Citibank commodities analyst Anthony Yuen sites the energy market as being “overwhelmed with gas.”
His predictions suggest that the price will average around $3 for 2012. The unseasonably warm temperatures could push prices even lower; below $2...a low this sector hasn't seen in a decade.
When looking at the big picture, these observations are a welcome boost to the economy.
More than 50% of U.S. homes rely on natural gas for heat so 25% of the nation's electricity is made from it. Lowered costs are permitting families and small businesses to use the saved money elsewhere. Consumers are saving approximately $200 each year, according to a Navigant Consulting study.

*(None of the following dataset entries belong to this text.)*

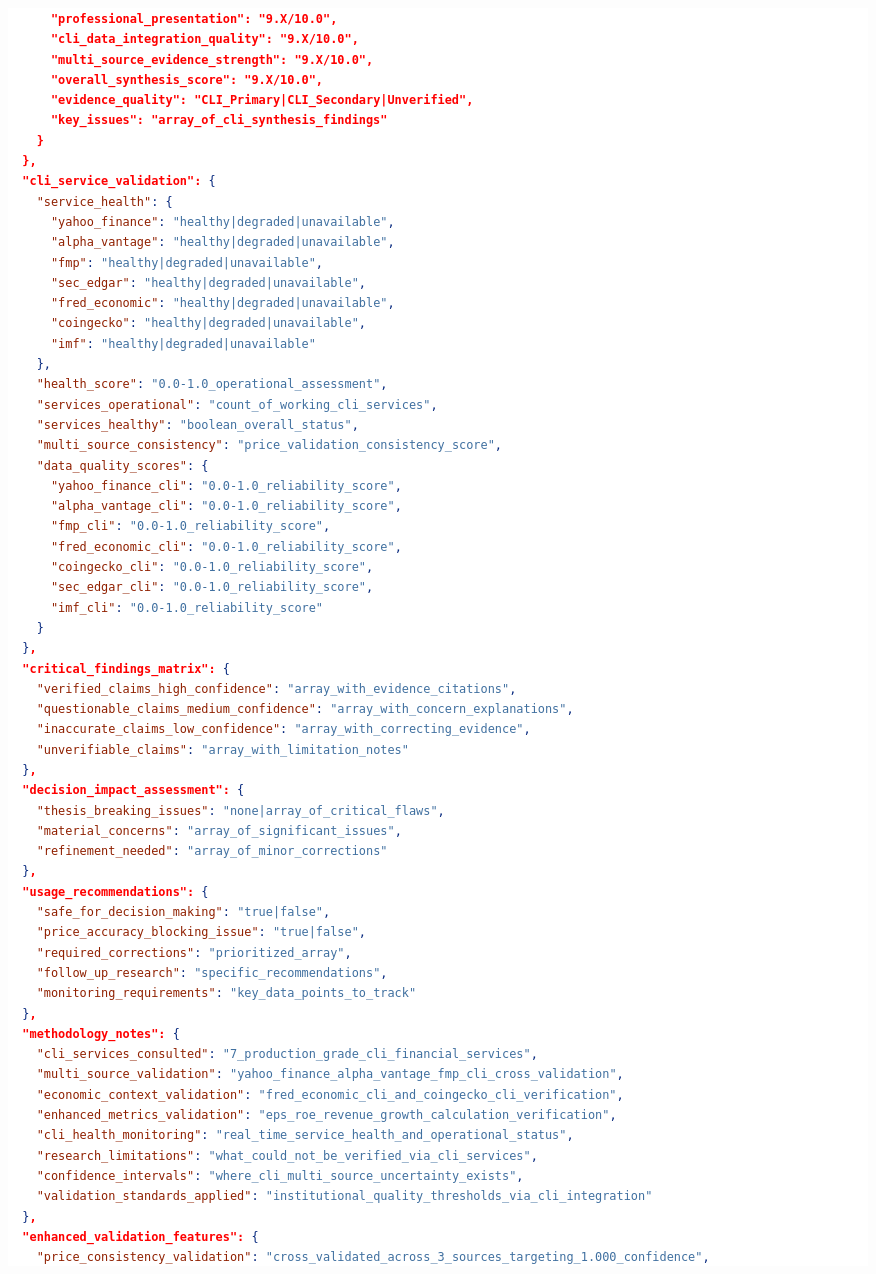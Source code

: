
 ```json
      "professional_presentation": "9.X/10.0",
      "cli_data_integration_quality": "9.X/10.0",
      "multi_source_evidence_strength": "9.X/10.0",
      "overall_synthesis_score": "9.X/10.0",
      "evidence_quality": "CLI_Primary|CLI_Secondary|Unverified",
      "key_issues": "array_of_cli_synthesis_findings"
    }
  },
  "cli_service_validation": {
    "service_health": {
      "yahoo_finance": "healthy|degraded|unavailable",
      "alpha_vantage": "healthy|degraded|unavailable",
      "fmp": "healthy|degraded|unavailable",
      "sec_edgar": "healthy|degraded|unavailable",
      "fred_economic": "healthy|degraded|unavailable",
      "coingecko": "healthy|degraded|unavailable",
      "imf": "healthy|degraded|unavailable"
    },
    "health_score": "0.0-1.0_operational_assessment",
    "services_operational": "count_of_working_cli_services",
    "services_healthy": "boolean_overall_status",
    "multi_source_consistency": "price_validation_consistency_score",
    "data_quality_scores": {
      "yahoo_finance_cli": "0.0-1.0_reliability_score",
      "alpha_vantage_cli": "0.0-1.0_reliability_score",
      "fmp_cli": "0.0-1.0_reliability_score",
      "fred_economic_cli": "0.0-1.0_reliability_score",
      "coingecko_cli": "0.0-1.0_reliability_score",
      "sec_edgar_cli": "0.0-1.0_reliability_score",
      "imf_cli": "0.0-1.0_reliability_score"
    }
  },
  "critical_findings_matrix": {
    "verified_claims_high_confidence": "array_with_evidence_citations",
    "questionable_claims_medium_confidence": "array_with_concern_explanations",
    "inaccurate_claims_low_confidence": "array_with_correcting_evidence",
    "unverifiable_claims": "array_with_limitation_notes"
  },
  "decision_impact_assessment": {
    "thesis_breaking_issues": "none|array_of_critical_flaws",
    "material_concerns": "array_of_significant_issues",
    "refinement_needed": "array_of_minor_corrections"
  },
  "usage_recommendations": {
    "safe_for_decision_making": "true|false",
    "price_accuracy_blocking_issue": "true|false",
    "required_corrections": "prioritized_array",
    "follow_up_research": "specific_recommendations",
    "monitoring_requirements": "key_data_points_to_track"
  },
  "methodology_notes": {
    "cli_services_consulted": "7_production_grade_cli_financial_services",
    "multi_source_validation": "yahoo_finance_alpha_vantage_fmp_cli_cross_validation",
    "economic_context_validation": "fred_economic_cli_and_coingecko_cli_verification",
    "enhanced_metrics_validation": "eps_roe_revenue_growth_calculation_verification",
    "cli_health_monitoring": "real_time_service_health_and_operational_status",
    "research_limitations": "what_could_not_be_verified_via_cli_services",
    "confidence_intervals": "where_cli_multi_source_uncertainty_exists",
    "validation_standards_applied": "institutional_quality_thresholds_via_cli_integration"
  },
  "enhanced_validation_features": {
    "price_consistency_validation": "cross_validated_across_3_sources_targeting_1.000_confidence",
```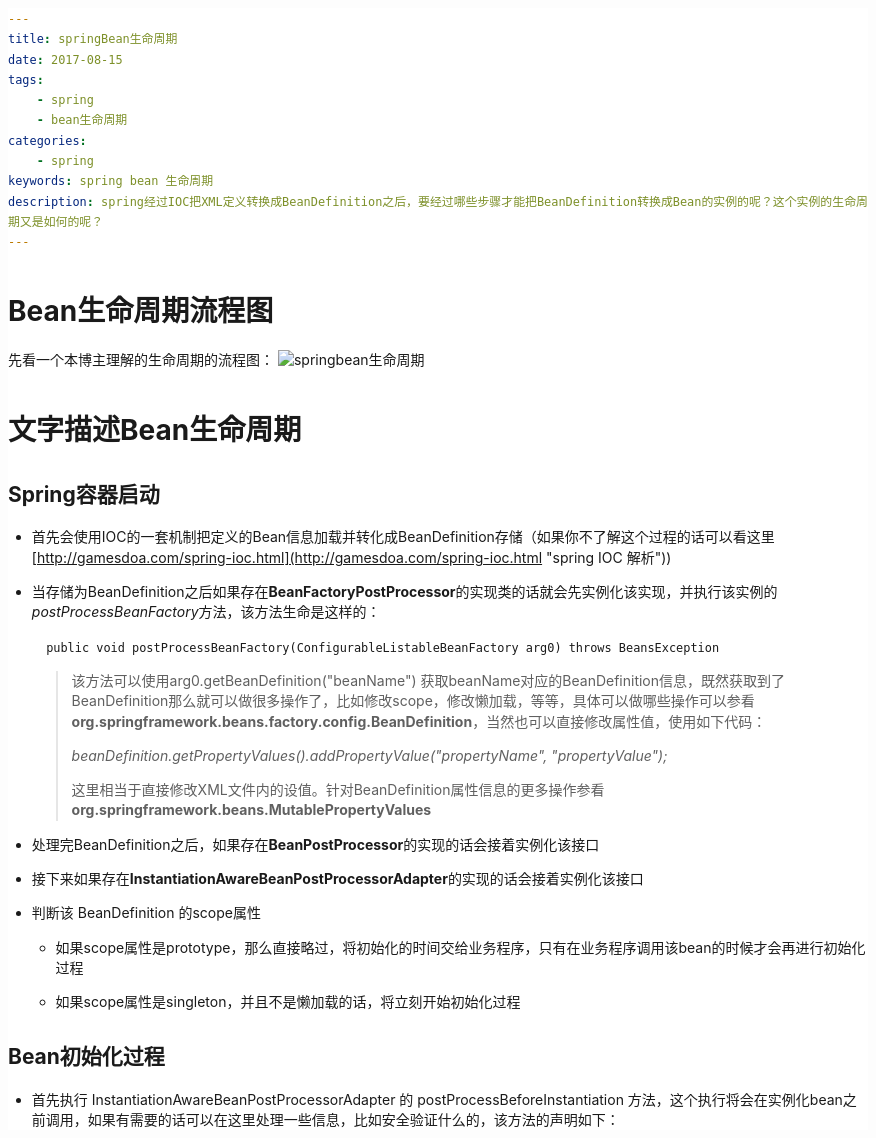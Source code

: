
 ```yaml
---
title: springBean生命周期
date: 2017-08-15
tags: 
	- spring
	- bean生命周期
categories:
    - spring
keywords: spring bean 生命周期
description: spring经过IOC把XML定义转换成BeanDefinition之后，要经过哪些步骤才能把BeanDefinition转换成Bean的实例的呢？这个实例的生命周期又是如何的呢？
---
```



# Bean生命周期流程图 #
先看一个本博主理解的生命周期的流程图：
![springbean生命周期](https://github.com/gamesdoa/img0/raw/master/spring/spring-bean-lifecycle.jpg)

# 文字描述Bean生命周期 #
## Spring容器启动 ##

- 首先会使用IOC的一套机制把定义的Bean信息加载并转化成BeanDefinition存储（如果你不了解这个过程的话可以看这里[http://gamesdoa.com/spring-ioc.html](http://gamesdoa.com/spring-ioc.html "spring IOC 解析"))
- 当存储为BeanDefinition之后如果存在**BeanFactoryPostProcessor**的实现类的话就会先实例化该实现，并执行该实例的*postProcessBeanFactory*方法，该方法生命是这样的：

		public void postProcessBeanFactory(ConfigurableListableBeanFactory arg0) throws BeansException
	> 该方法可以使用arg0.getBeanDefinition("beanName") 获取beanName对应的BeanDefinition信息，既然获取到了BeanDefinition那么就可以做很多操作了，比如修改scope，修改懒加载，等等，具体可以做哪些操作可以参看**org.springframework.beans.factory.config.BeanDefinition**，当然也可以直接修改属性值，使用如下代码：
	> 
	> *beanDefinition.getPropertyValues().addPropertyValue("propertyName", "propertyValue");* 
	> 
	> 这里相当于直接修改XML文件内的设值。针对BeanDefinition属性信息的更多操作参看**org.springframework.beans.MutablePropertyValues**
	
- 处理完BeanDefinition之后，如果存在**BeanPostProcessor**的实现的话会接着实例化该接口

- 接下来如果存在**InstantiationAwareBeanPostProcessorAdapter**的实现的话会接着实例化该接口

- 判断该 BeanDefinition 的scope属性
	-	如果scope属性是prototype，那么直接略过，将初始化的时间交给业务程序，只有在业务程序调用该bean的时候才会再进行初始化过程
	
	-	如果scope属性是singleton，并且不是懒加载的话，将立刻开始初始化过程
	
## Bean初始化过程 ##

- 首先执行 InstantiationAwareBeanPostProcessorAdapter 的 postProcessBeforeInstantiation 方法，这个执行将会在实例化bean之前调用，如果有需要的话可以在这里处理一些信息，比如安全验证什么的，该方法的声明如下：
	
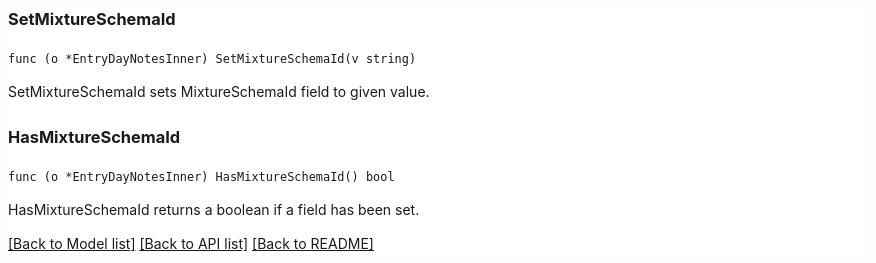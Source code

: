 ### SetMixtureSchemaId

`func (o *EntryDayNotesInner) SetMixtureSchemaId(v string)`

SetMixtureSchemaId sets MixtureSchemaId field to given value.

### HasMixtureSchemaId

`func (o *EntryDayNotesInner) HasMixtureSchemaId() bool`

HasMixtureSchemaId returns a boolean if a field has been set.


[[Back to Model list]](../README.md#documentation-for-models) [[Back to API list]](../README.md#documentation-for-api-endpoints) [[Back to README]](../README.md)



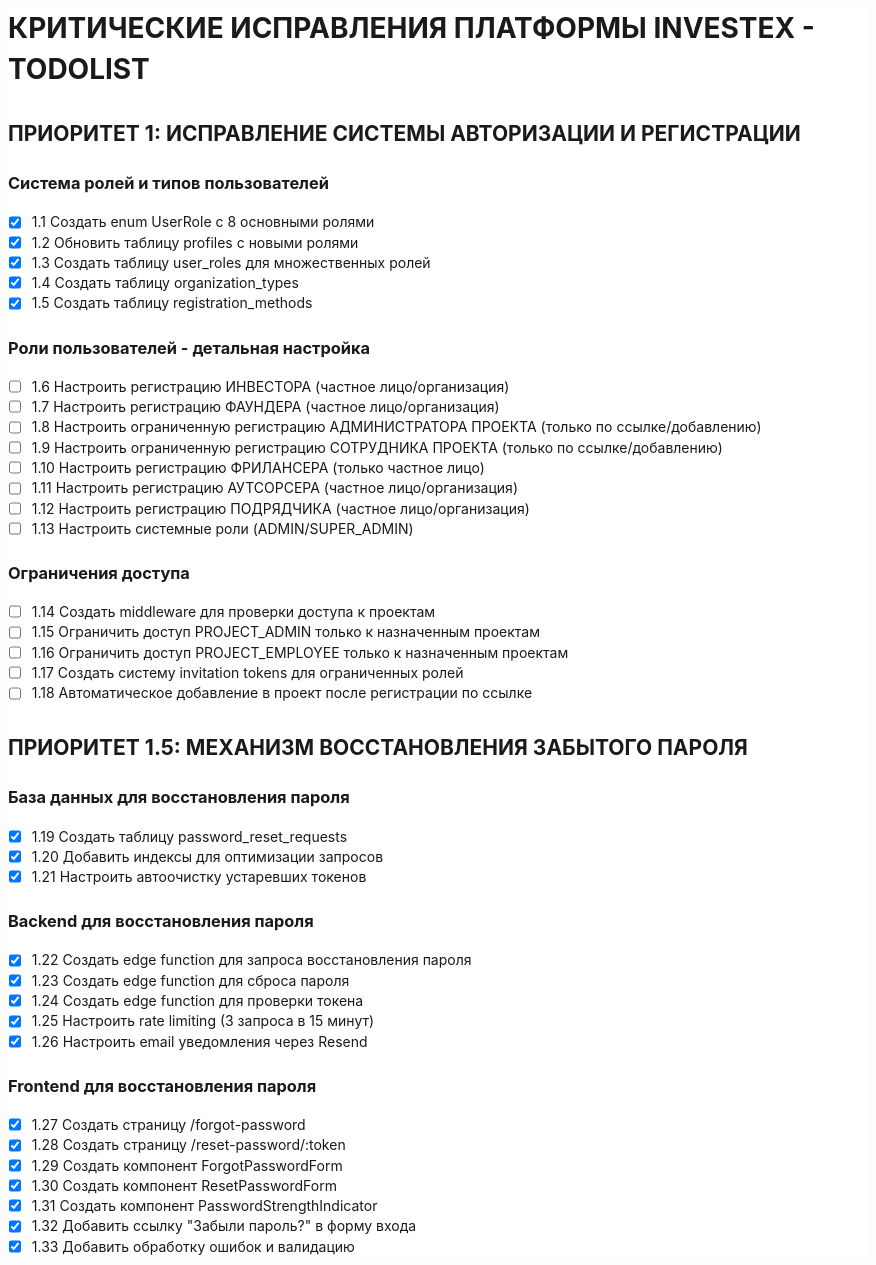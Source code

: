 # КРИТИЧЕСКИЕ ИСПРАВЛЕНИЯ ПЛАТФОРМЫ INVESTEX - TODOLIST

## ПРИОРИТЕТ 1: ИСПРАВЛЕНИЕ СИСТЕМЫ АВТОРИЗАЦИИ И РЕГИСТРАЦИИ

### Система ролей и типов пользователей
- [x] 1.1 Создать enum UserRole с 8 основными ролями
- [x] 1.2 Обновить таблицу profiles с новыми ролями
- [x] 1.3 Создать таблицу user_roles для множественных ролей
- [x] 1.4 Создать таблицу organization_types
- [x] 1.5 Создать таблицу registration_methods

### Роли пользователей - детальная настройка
- [ ] 1.6 Настроить регистрацию ИНВЕСТОРА (частное лицо/организация)
- [ ] 1.7 Настроить регистрацию ФАУНДЕРА (частное лицо/организация)
- [ ] 1.8 Настроить ограниченную регистрацию АДМИНИСТРАТОРА ПРОЕКТА (только по ссылке/добавлению)
- [ ] 1.9 Настроить ограниченную регистрацию СОТРУДНИКА ПРОЕКТА (только по ссылке/добавлению)
- [ ] 1.10 Настроить регистрацию ФРИЛАНСЕРА (только частное лицо)
- [ ] 1.11 Настроить регистрацию АУТСОРСЕРА (частное лицо/организация)
- [ ] 1.12 Настроить регистрацию ПОДРЯДЧИКА (частное лицо/организация)
- [ ] 1.13 Настроить системные роли (ADMIN/SUPER_ADMIN)

### Ограничения доступа
- [ ] 1.14 Создать middleware для проверки доступа к проектам
- [ ] 1.15 Ограничить доступ PROJECT_ADMIN только к назначенным проектам
- [ ] 1.16 Ограничить доступ PROJECT_EMPLOYEE только к назначенным проектам
- [ ] 1.17 Создать систему invitation tokens для ограниченных ролей
- [ ] 1.18 Автоматическое добавление в проект после регистрации по ссылке

## ПРИОРИТЕТ 1.5: МЕХАНИЗМ ВОССТАНОВЛЕНИЯ ЗАБЫТОГО ПАРОЛЯ

### База данных для восстановления пароля
- [x] 1.19 Создать таблицу password_reset_requests
- [x] 1.20 Добавить индексы для оптимизации запросов
- [x] 1.21 Настроить автоочистку устаревших токенов

### Backend для восстановления пароля
- [x] 1.22 Создать edge function для запроса восстановления пароля
- [x] 1.23 Создать edge function для сброса пароля
- [x] 1.24 Создать edge function для проверки токена
- [x] 1.25 Настроить rate limiting (3 запроса в 15 минут)
- [x] 1.26 Настроить email уведомления через Resend

### Frontend для восстановления пароля
- [x] 1.27 Создать страницу /forgot-password
- [x] 1.28 Создать страницу /reset-password/:token
- [x] 1.29 Создать компонент ForgotPasswordForm
- [x] 1.30 Создать компонент ResetPasswordForm
- [x] 1.31 Создать компонент PasswordStrengthIndicator
- [x] 1.32 Добавить ссылку "Забыли пароль?" в форму входа
- [x] 1.33 Добавить обработку ошибок и валидацию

As those savings keep climbing, small buisness owners and families become more confident and optimistic; with more money to invest in their businesses as well.
Falling heating and electric costs are offsetting the impact of high gasoline prices and enabling families and small businesses to spend on other things.
For companies that make plastics, fertilizer and other chemicals derived from natural gas, falling prices are a windfall. The same goes for makers of products from steel to bricks to beer. All use a lot of natural gas to heat their furnaces. U.S. manufacturers are becoming more competitive globally as a result of the country's cheap natural gas, industry officials say.
If small businesses can survive, allowing those families to thrive once again, there's hope that our economy can rebound too. After all, those small businesses are the backbone of America.